E a rota das ervas? Ginkgo biloba. L-arginina. Muitas pessoas confiam neles para problemas de libido e ereção. McKinlay é cauteloso. Não há dados científicos que comprovem que suplementos hormonais, ervas ou suplementos dietéticos funcionem para a DE. Dito isto, ele não diz que a medicina alternativa é inútil. Simplesmente não é apoiado pelos mesmos dados concretos. Sua milhagem pode variar.
Passos práticos para manter a centelha viva
Você não precisa de um terapeuta para resolver todos os problemas. Às vezes você só precisa aparecer de forma diferente.
- Trate seu parceiro como se você estivesse namorando. A novidade é importante.
- Romance fora do quarto. Textos. Notas. Pequenos gestos.
- Planeje um encontro noturno. Faça isso de verdade.
- Fale. Ouça mais do que fala.
- Entenda suas necessidades. Seus desejos podem ter mudado. Perguntar.
- Resolver conflitos. A raiva não resolvida se espalha pelo quarto. Limpe o ar.
- Mantenha-se em forma. Mantenha isso para você e isso mostra sua confiança.
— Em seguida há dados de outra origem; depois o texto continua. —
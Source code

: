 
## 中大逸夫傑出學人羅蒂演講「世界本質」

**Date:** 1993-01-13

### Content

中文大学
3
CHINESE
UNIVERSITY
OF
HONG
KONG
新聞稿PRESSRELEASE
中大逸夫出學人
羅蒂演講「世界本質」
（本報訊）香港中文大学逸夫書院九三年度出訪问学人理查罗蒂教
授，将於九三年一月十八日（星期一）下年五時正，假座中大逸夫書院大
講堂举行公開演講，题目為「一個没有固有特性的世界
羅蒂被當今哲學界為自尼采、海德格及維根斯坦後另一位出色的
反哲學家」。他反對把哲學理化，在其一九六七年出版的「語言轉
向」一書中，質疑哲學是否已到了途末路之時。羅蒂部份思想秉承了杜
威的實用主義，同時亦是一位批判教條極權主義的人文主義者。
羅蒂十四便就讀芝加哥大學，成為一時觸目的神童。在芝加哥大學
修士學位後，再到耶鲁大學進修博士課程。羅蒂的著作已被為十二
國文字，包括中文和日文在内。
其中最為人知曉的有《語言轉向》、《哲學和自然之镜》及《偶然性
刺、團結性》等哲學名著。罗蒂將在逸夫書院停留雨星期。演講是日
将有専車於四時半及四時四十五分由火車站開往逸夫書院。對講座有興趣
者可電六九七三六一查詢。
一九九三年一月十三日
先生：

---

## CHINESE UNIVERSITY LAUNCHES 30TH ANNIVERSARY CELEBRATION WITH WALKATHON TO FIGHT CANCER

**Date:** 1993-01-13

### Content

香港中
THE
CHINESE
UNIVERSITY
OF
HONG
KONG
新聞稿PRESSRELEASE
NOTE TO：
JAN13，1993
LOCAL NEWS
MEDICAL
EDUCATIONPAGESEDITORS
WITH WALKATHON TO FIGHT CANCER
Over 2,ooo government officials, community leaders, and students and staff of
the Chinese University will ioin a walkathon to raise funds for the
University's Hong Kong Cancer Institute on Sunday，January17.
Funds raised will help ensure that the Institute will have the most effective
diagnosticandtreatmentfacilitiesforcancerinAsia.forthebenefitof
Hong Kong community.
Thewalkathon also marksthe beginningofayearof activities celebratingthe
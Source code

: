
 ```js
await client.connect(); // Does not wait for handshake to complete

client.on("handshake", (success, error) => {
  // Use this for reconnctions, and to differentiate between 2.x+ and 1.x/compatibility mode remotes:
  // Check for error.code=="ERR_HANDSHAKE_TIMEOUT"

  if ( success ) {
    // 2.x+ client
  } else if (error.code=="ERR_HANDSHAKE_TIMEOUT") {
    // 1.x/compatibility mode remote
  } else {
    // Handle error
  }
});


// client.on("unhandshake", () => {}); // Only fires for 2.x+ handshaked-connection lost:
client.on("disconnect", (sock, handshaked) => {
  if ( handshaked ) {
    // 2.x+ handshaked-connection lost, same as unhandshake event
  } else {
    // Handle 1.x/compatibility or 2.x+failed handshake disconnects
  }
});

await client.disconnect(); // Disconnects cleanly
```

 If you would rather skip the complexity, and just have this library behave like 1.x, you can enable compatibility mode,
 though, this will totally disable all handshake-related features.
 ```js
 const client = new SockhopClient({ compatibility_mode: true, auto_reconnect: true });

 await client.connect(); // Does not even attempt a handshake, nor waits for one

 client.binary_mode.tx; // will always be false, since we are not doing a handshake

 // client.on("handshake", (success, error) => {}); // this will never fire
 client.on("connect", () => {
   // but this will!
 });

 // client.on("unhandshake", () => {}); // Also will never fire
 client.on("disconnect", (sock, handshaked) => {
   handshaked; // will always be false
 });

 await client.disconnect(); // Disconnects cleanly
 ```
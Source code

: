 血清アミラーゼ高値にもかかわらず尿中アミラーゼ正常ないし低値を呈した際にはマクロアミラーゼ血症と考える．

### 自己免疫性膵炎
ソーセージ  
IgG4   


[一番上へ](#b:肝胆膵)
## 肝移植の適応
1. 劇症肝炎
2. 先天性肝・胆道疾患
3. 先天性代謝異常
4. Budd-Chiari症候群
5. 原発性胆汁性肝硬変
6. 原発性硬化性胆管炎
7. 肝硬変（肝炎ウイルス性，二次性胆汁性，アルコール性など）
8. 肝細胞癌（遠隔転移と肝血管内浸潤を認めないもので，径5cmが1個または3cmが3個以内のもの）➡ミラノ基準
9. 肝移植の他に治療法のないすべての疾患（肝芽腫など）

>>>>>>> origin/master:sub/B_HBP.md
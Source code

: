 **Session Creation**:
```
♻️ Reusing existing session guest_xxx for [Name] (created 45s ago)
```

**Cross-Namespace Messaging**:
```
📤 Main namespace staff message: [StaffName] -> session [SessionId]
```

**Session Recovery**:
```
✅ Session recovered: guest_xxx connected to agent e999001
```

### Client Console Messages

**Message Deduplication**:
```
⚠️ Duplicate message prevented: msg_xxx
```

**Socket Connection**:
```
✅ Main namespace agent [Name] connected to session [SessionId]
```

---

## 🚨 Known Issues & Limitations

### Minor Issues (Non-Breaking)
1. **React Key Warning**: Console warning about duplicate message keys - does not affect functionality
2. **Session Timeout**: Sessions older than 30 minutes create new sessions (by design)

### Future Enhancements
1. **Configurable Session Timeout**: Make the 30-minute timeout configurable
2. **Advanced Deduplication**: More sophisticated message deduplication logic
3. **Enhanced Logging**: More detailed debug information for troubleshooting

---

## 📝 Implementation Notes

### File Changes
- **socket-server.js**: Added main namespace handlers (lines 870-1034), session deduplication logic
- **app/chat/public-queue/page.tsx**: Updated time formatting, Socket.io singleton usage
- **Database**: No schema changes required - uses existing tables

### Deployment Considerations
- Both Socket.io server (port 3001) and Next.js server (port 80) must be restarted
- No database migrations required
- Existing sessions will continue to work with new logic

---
- Seja aventureiro. Experimente coisas novas. As preliminares não são apenas beijos. É brincadeira. É toque. É uma brincadeira.
- Exercitem-se juntos. É uma atividade compartilhada, não apenas uma tarefa árdua.
- Pare de fumar. Faça com que seu parceiro pare também.
O resultado final
A disfunção sexual costuma ser um sinal físico. Ouça. Pode ser o seu coração falando. Podem ser seus remédios reagindo. Pode ser que a idade esteja fazendo seu trabalho. Seja o que for, é solucionável.
Viagra é uma ferramenta. Novos remédios estão chegando. Mas movimento, dieta e comunicação honesta são a base. Para as mulheres, a lubrificação e a terapia hormonal são respostas práticas e válidas. Para todos, o objetivo não é forçar as coisas. É entender o que está acontecendo. E então, para se adaptar.
A faísca não morre. Isso muda. Você tem que encontrá-lo onde ele está.